Is Matthew Tkachuk the most hated player in the NHL?
Drew Doughty certainly thinks so.
“I’m pretty sure he might be,” said the Kings defenceman in a one-on-one interview late Wednesday. “I have lots of friends on other teams and they don’t love him either. But whatever, that’s how he plays. All it does is fire guys up and guys take over games when that happens. Like tonight.”
Doughty’s comments came on the heels of another particularly heated battle between the two fervent foes Wednesday at the Saddledome, won 2-1 by Los Angeles in overtime.
After setting up Tanner Pearson’s winning goal, Doughty gave Calgary’s C of Red an angry Jagr Salute before ramming the glass and sharing some animated thoughts with fans who had been booing him all night. He then did a mic drop/stick toss towards the middle of the ice and purposefully departed the playing surface before shouting down the hall at Tkachuk as he approached the dressing room.
All this following a contest in which Doughty was targeted once again by Tkachuk, who delights in taking every opportunity possible to get under the star defenceman’s skin.
Despite being visibly enraged throughout the evening, as he has been their past few meetings, Doughty refused to give Tkachuk the pleasure of acknowledging his perturbing presence.
“It’s not him that was pissing me off tonight – not one time was it him,” said Doughty, lying through his tooth.
“It was something else.”
After being whistled for tripping and roughing following another set of rough rides from Tkachuk, Doughty threw his stick in disgust as part of a night that had the feisty blue liner even more out of sorts than normal.
“(Tkachuk) brings out the best – and the worst – in him sometimes,” said Kings coach John Stevens of Doughty. “Drew is a great competitor and Tkachuk is too. (Tkachuk) plays hard and is an effective guy. I think it’s just important to understand he can get your passion ramped up but you’ve still got to find that line of discipline.”
The rivalry dates back to last March when Tkachuk’s egregious elbow to Doughty’s face prompted a two-game suspension.
“He’s a pretty dirty player, that kid,” said Doughty after that game.
“To be a rookie and play like that is a little surprising.”
Tkachuk poked the bear before their next meeting a few weeks later, saying he expected more from the veteran than to go whining to the media after the loss.
For his transgression, and comments, Tkachuk had to fight Brayden McNabb early in their next meeting before getting right back at Doughty the rest of the evening.
Whenever they play, Tkachuk takes every opportunity to pound away on Doughty, finishing every check with a series of pleasantries the duo never miss a chance to exchange.
Like Robert De Niro in Cape Fear, Tkachuk keeps haunting the Kings star, who clearly wants nothing to do with the super-pest.
Mere minutes into Wednesday’s game, Tkachuk and Doughty skated along the boards after a whistle before the latter was gently upended with an inconspicuous trip.
The veteran lay on the ice for several seconds with his hands in the air, shrugging as if to ask if the harassment would ever end.

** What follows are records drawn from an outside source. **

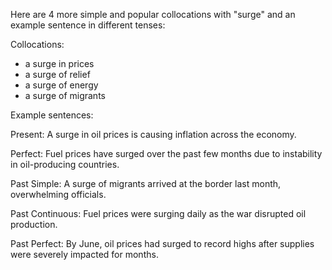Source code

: 
Here are 4 more simple and popular collocations with "surge" and an example sentence in different tenses:

Collocations:

- a surge in prices
- a surge of relief 
- a surge of energy
- a surge of migrants

Example sentences:

Present: A surge in oil prices is causing inflation across the economy.  

Perfect: Fuel prices have surged over the past few months due to instability in oil-producing countries.

Past Simple: A surge of migrants arrived at the border last month, overwhelming officials.  

Past Continuous: Fuel prices were surging daily as the war disrupted oil production.

Past Perfect: By June, oil prices had surged to record highs after supplies were severely impacted for months.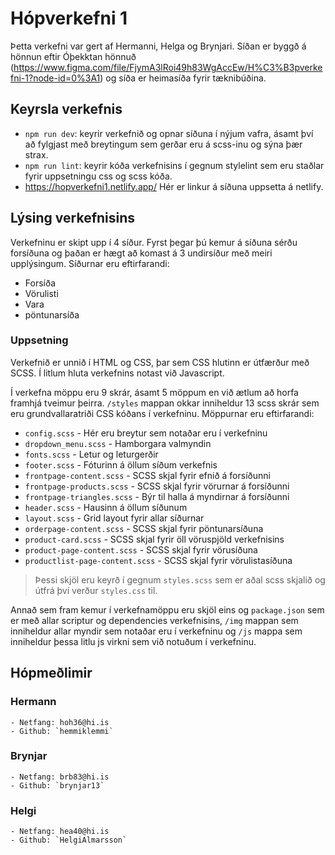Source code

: # Hópverkefni 1

Þetta verkefni var gert af Hermanni, Helga og Brynjari. Síðan er byggð á hönnun eftir Óþekktan hönnuð (https://www.figma.com/file/FjymA3lRoi49h83WgAccEw/H%C3%B3pverkefni-1?node-id=0%3A1) og síða er heimasíða fyrir tæknibúðina.

## Keyrsla verkefnis
- `npm run dev`: keyrir verkefnið og opnar síðuna í nýjum vafra, ásamt því að fylgjast með breytingum sem gerðar eru á scss-inu og sýna þær strax.
- `npm run lint`: keyrir kóða verkefnisins í gegnum stylelint sem eru staðlar fyrir uppsetningu css og scss kóða.
- https://hopverkefni1.netlify.app/ Hér er linkur á síðuna uppsetta á netlify.

## Lýsing verkefnisins

Verkefninu er skipt upp í 4 síður. Fyrst þegar þú kemur á síðuna sérðu forsíðuna og þaðan er hægt að komast á 3 undirsíður með meiri upplýsingum. Síðurnar eru eftirfarandi:

- Forsíða
- Vörulisti
- Vara
- pöntunarsíða

### Uppsetning 

Verkefnið er unnið í HTML og CSS, þar sem CSS hlutinn er útfærður með SCSS. Í litlum hluta verkefnins notast við Javascript.

Í verkefna möppu eru 9 skrár, ásamt 5 möppum en við ætlum að horfa framhjá tveimur þeirra. `/styles` mappan okkar inniheldur 13 scss skrár sem eru grundvallaratriði CSS kóðans í verkefninu. Möppurnar eru eftirfarandi:


- `config.scss` - Hér eru breytur sem notaðar eru í verkefninu
- `dropdown_menu.scss` - Hamborgara valmyndin
- `fonts.scss` - Letur og leturgerðir
- `footer.scss` - Fóturinn á öllum síðum verkefnis
- `frontpage-content.scss` - SCSS skjal fyrir efnið á forsíðunni
- `frontpage-products.scss` - SCSS skjal fyrir vörurnar á forsíðunni
- `frontpage-triangles.scss` - Býr til halla á myndirnar á forsíðunni
- `header.scss` - Hausinn á öllum síðunum
- `layout.scss` - Grid layout fyrir allar síðurnar
- `orderpage-content.scss` - SCSS skjal fyrir pöntunarsíðuna
- `product-card.scss` - SCSS skjal fyrir öll vöruspjöld verkefnisins
- `product-page-content.scss` - SCSS skjal fyrir vörusíðuna
- `productlist-page-content.scss` - SCSS skjal fyrir vörulistasíðuna

>Þessi skjöl eru keyrð í gegnum `styles.scss` sem er aðal scss skjalið og útfrá því verður `styles.css` til.

Annað sem fram kemur í verkefnamöppu eru skjöl eins og `package.json` sem er með allar scriptur og dependencies verkefnisins, `/img` mappan sem inniheldur allar myndir sem notaðar eru í verkefninu og `/js` mappa sem inniheldur þessa litlu js virkni sem við notuðum í verkefninu.

## Hópmeðlimir
### Hermann
    - Netfang: hoh36@hi.is
    - Github: `hemmiklemmi`

### Brynjar
    - Netfang: brb83@hi.is
    - Github: `brynjar13`

### Helgi
    - Netfang: hea40@hi.is
    - Github: `HelgiAlmarsson`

It likely won’t, as Tkachuk has simply found the perfect target – a rare pinata that reacts exactly the way Tkachuk wants.
Later in the game Andy Andreoff took a run at Tkachuk that marked the 76th time in the past year-and-a-half the kid has drawn a penalty – the most in the NHL.

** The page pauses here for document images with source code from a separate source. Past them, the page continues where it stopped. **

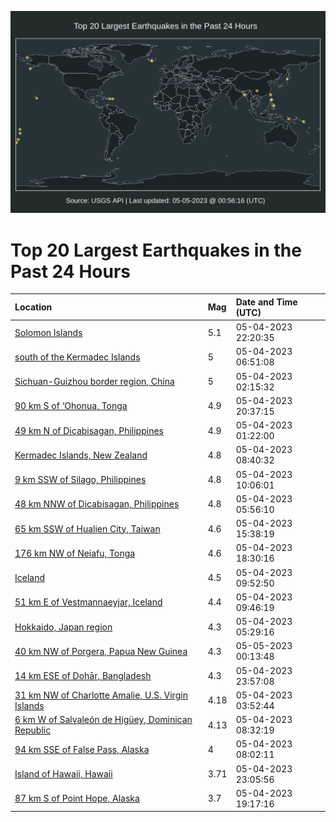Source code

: ![Map](./map.png)

# Top 20 Largest Earthquakes in the Past 24 Hours

| Location | Mag | Date and Time (UTC) |
|:---|:---|:---|
| [Solomon Islands](https://earthquake.usgs.gov/earthquakes/eventpage/us6000k9k8) | 5.1 | 05-04-2023 22:20:35 |
| [south of the Kermadec Islands](https://earthquake.usgs.gov/earthquakes/eventpage/us6000k9ej) | 5 | 05-04-2023 06:51:08 |
| [Sichuan-Guizhou border region, China](https://earthquake.usgs.gov/earthquakes/eventpage/us6000k9dq) | 5 | 05-04-2023 02:15:32 |
| [90 km S of ‘Ohonua, Tonga](https://earthquake.usgs.gov/earthquakes/eventpage/us6000k9ji) | 4.9 | 05-04-2023 20:37:15 |
| [49 km N of Dicabisagan, Philippines](https://earthquake.usgs.gov/earthquakes/eventpage/us6000k9de) | 4.9 | 05-04-2023 01:22:00 |
| [Kermadec Islands, New Zealand](https://earthquake.usgs.gov/earthquakes/eventpage/us6000k9f4) | 4.8 | 05-04-2023 08:40:32 |
| [9 km SSW of Silago, Philippines](https://earthquake.usgs.gov/earthquakes/eventpage/us6000k9fh) | 4.8 | 05-04-2023 10:06:01 |
| [48 km NNW of Dicabisagan, Philippines](https://earthquake.usgs.gov/earthquakes/eventpage/us6000k9ec) | 4.8 | 05-04-2023 05:56:10 |
| [65 km SSW of Hualien City, Taiwan](https://earthquake.usgs.gov/earthquakes/eventpage/us6000k9h6) | 4.6 | 05-04-2023 15:38:19 |
| [176 km NW of Neiafu, Tonga](https://earthquake.usgs.gov/earthquakes/eventpage/us6000k9ib) | 4.6 | 05-04-2023 18:30:16 |
| [Iceland](https://earthquake.usgs.gov/earthquakes/eventpage/us6000k9fe) | 4.5 | 05-04-2023 09:52:50 |
| [51 km E of Vestmannaeyjar, Iceland](https://earthquake.usgs.gov/earthquakes/eventpage/us6000k9fi) | 4.4 | 05-04-2023 09:46:19 |
| [Hokkaido, Japan region](https://earthquake.usgs.gov/earthquakes/eventpage/us6000k9eb) | 4.3 | 05-04-2023 05:29:16 |
| [40 km NW of Porgera, Papua New Guinea](https://earthquake.usgs.gov/earthquakes/eventpage/us6000k9kz) | 4.3 | 05-05-2023 00:13:48 |
| [14 km ESE of Dohār, Bangladesh](https://earthquake.usgs.gov/earthquakes/eventpage/us6000k9kw) | 4.3 | 05-04-2023 23:57:08 |
| [31 km NW of Charlotte Amalie, U.S. Virgin Islands](https://earthquake.usgs.gov/earthquakes/eventpage/pr2023124000) | 4.18 | 05-04-2023 03:52:44 |
| [6 km W of Salvaleón de Higüey, Dominican Republic](https://earthquake.usgs.gov/earthquakes/eventpage/pr2023124002) | 4.13 | 05-04-2023 08:32:19 |
| [94 km SSE of False Pass, Alaska](https://earthquake.usgs.gov/earthquakes/eventpage/us6000k9ev) | 4 | 05-04-2023 08:02:11 |
| [Island of Hawaii, Hawaii](https://earthquake.usgs.gov/earthquakes/eventpage/hv73389462) | 3.71 | 05-04-2023 23:05:56 |
| [87 km S of Point Hope, Alaska](https://earthquake.usgs.gov/earthquakes/eventpage/ak0235pe1y67) | 3.7 | 05-04-2023 19:17:16 |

While flustered, Doughty shouldn’t be too flattered, as Tkachuk irritates indiscriminately around the league. Thus, discussions on whether he’s the league’s most hated.

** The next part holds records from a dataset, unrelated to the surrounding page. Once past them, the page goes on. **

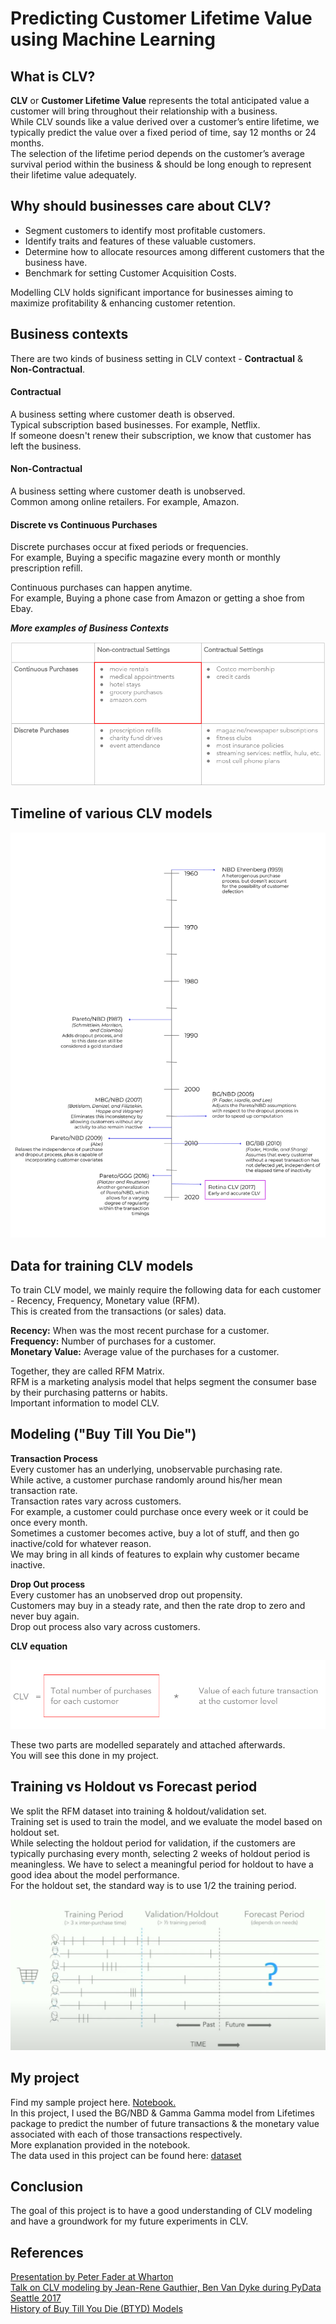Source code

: # Predicting Customer Lifetime Value using Machine Learning

## What is CLV?
**CLV** or **Customer Lifetime Value** represents the total anticipated value a customer will bring throughout their relationship with a business.  
While CLV sounds like a value derived over a customer’s entire lifetime, we typically predict the value over a fixed period of time, say 12 months or 24 months.  
The selection of the lifetime period depends on the customer’s average survival period within the business & should be long enough to represent their lifetime value adequately.  

## Why should businesses care about CLV?
- Segment customers to identify most profitable customers.
- Identify traits and features of these valuable customers.
- Determine how to allocate resources among different customers that the business have.
- Benchmark for setting Customer Acquisition Costs.  

Modelling CLV holds significant importance for businesses aiming to maximize profitability & enhancing customer retention.  

## Business contexts
There are two kinds of business setting in CLV context - **Contractual** & **Non-Contractual**.

#### Contractual  
A business setting where customer death is observed.  
Typical subscription based businesses. For example, Netflix.  
If someone doesn't renew their subscription, we know that customer has left the business.  

#### Non-Contractual  
A business setting where customer death is unobserved.  
Common among online retailers. For example, Amazon.  

#### Discrete vs Continuous Purchases  
Discrete purchases occur at fixed periods or frequencies.  
For example, Buying a specific magazine every month or monthly prescription refill.  

Continuous purchases can happen anytime.  
For example, Buying a phone case from Amazon or getting a shoe from Ebay.  

***More examples of Business Contexts***  

![Business Context Examples](./assets/img/Business-Context-Examples.png)  

## Timeline of various CLV models  
![Timeline of CLV models](./assets/img/CLV-Timeline.png)  

## Data for training CLV models
To train CLV model, we mainly require the following data for each customer - Recency, Frequency, Monetary value (RFM).  
This is created from the transactions (or sales) data.  

**Recency:** When was the most recent purchase for a customer.  
**Frequency:** Number of purchases for a customer.  
**Monetary Value:** Average value of the purchases for a customer.  

Together, they are called RFM Matrix.  
RFM is a marketing analysis model that helps segment the consumer base by their purchasing patterns or habits.  
Important information to model CLV.  

## Modeling ("Buy Till You Die")

**Transaction Process**  
Every customer has an underlying, unobservable purchasing rate.  
While active, a customer purchase randomly around his/her mean transaction rate.  
Transaction rates vary across customers.  
For example, a customer could purchase once every week or it could be once every month.  
Sometimes a customer becomes active, buy a lot of stuff, and then go inactive/cold for whatever reason.  
We may bring in all kinds of features to explain why customer became inactive.  

**Drop Out process**  
Every customer has an unobserved drop out propensity.  
Customers may buy in a steady rate, and then the rate drop to zero and never buy again.  
Drop out process also vary across customers.  

**CLV equation**

![Timeline of CLV models](./assets/img/CLV-equation.png)

These two parts are modelled separately and attached afterwards.  
You will see this done in my project.  

## Training vs Holdout vs Forecast period

We split the RFM dataset into training & holdout/validation set.  
Training set is used to train the model, and we evaluate the model based on holdout set.  
While selecting the holdout period for validation, if the customers are typically purchasing every month, selecting 2 weeks of holdout period is meaningless.  We have to select a meaningful period for holdout to have a good idea about the model performance.  
For the holdout set, the standard way is to use 1/2 the training period.  

![Data Split](./assets/img/Data-Split.png)

## My project  
Find my sample project here. [Notebook.](https://github.com/rrsankar/CLV-Prediction-Using-ML/blob/main/CLV_using_Lifetimes_BGNBD_GammaGamma/main.ipynb)  
In this project, I used the BG/NBD & Gamma Gamma model from Lifetimes package to predict the number of future transactions & the monetary value associated with each of those transactions respectively.  
More explanation provided in the notebook.  
The data used in this project can be found here: [dataset](https://archive.ics.uci.edu/dataset/502/online+retail+ii)    

## Conclusion
The goal of this project is to have a good understanding of CLV modeling and have a groundwork for my future experiments in CLV.  

## References  
[Presentation by Peter Fader at Wharton](https://www.youtube.com/watch?v=guj2gVEEx4s)  
[Talk on CLV modeling by Jean-Rene Gauthier, Ben Van Dyke during PyData Seattle 2017](https://www.youtube.com/watch?v=gx6oHqpRgpY)  
[History of Buy Till You Die (BTYD) Models](https://retina.ai/academy/lesson/history-of-buy-til-you-die-btyd-models/)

“I don’t think so,” said Tkachuk, 20, when asked if he now held a crown previously worn by the likes of Alex Burrows, Matt Cooke, Corey Perry, Brad Marchand and Ryan Kesler of late.
“I don’t think about it and I don’t think guys around the league think about it either. I think you just want to be known as a guy who plays the game hard and is part of a winning team.”
Mission accomplished for the sixth pick overall in 2016, who has a career-high 14 goals already (along with 18 assists) and has been the biggest force on Mikael Backlund’s 3M Line most of the season as one of the more complete young players in the game today.
His edge only makes him that much more effective.
“To a certain extent, but I just can’t be running around doing stupid stuff,” said Tkachuk, who should be flattered to be in a conversation comparing him to perennial scoring leaders like Perry and Marchand.
“Corey Perry and Marchand have done a lot in their career – they’ve won Cups and been able to produce offensively and that’s what I look up to, the way they play the game from an offensive standpoint first and foremost.”
Does he think Doughty would label him the lord of being loathed?
“Probably not,” said Tkachuk, who still lags 2,072 penalty minutes behind his father Keith.
“I’m sure he’s played against a lot worse.”
As far as Doughty is concerned, no one else comes to mind.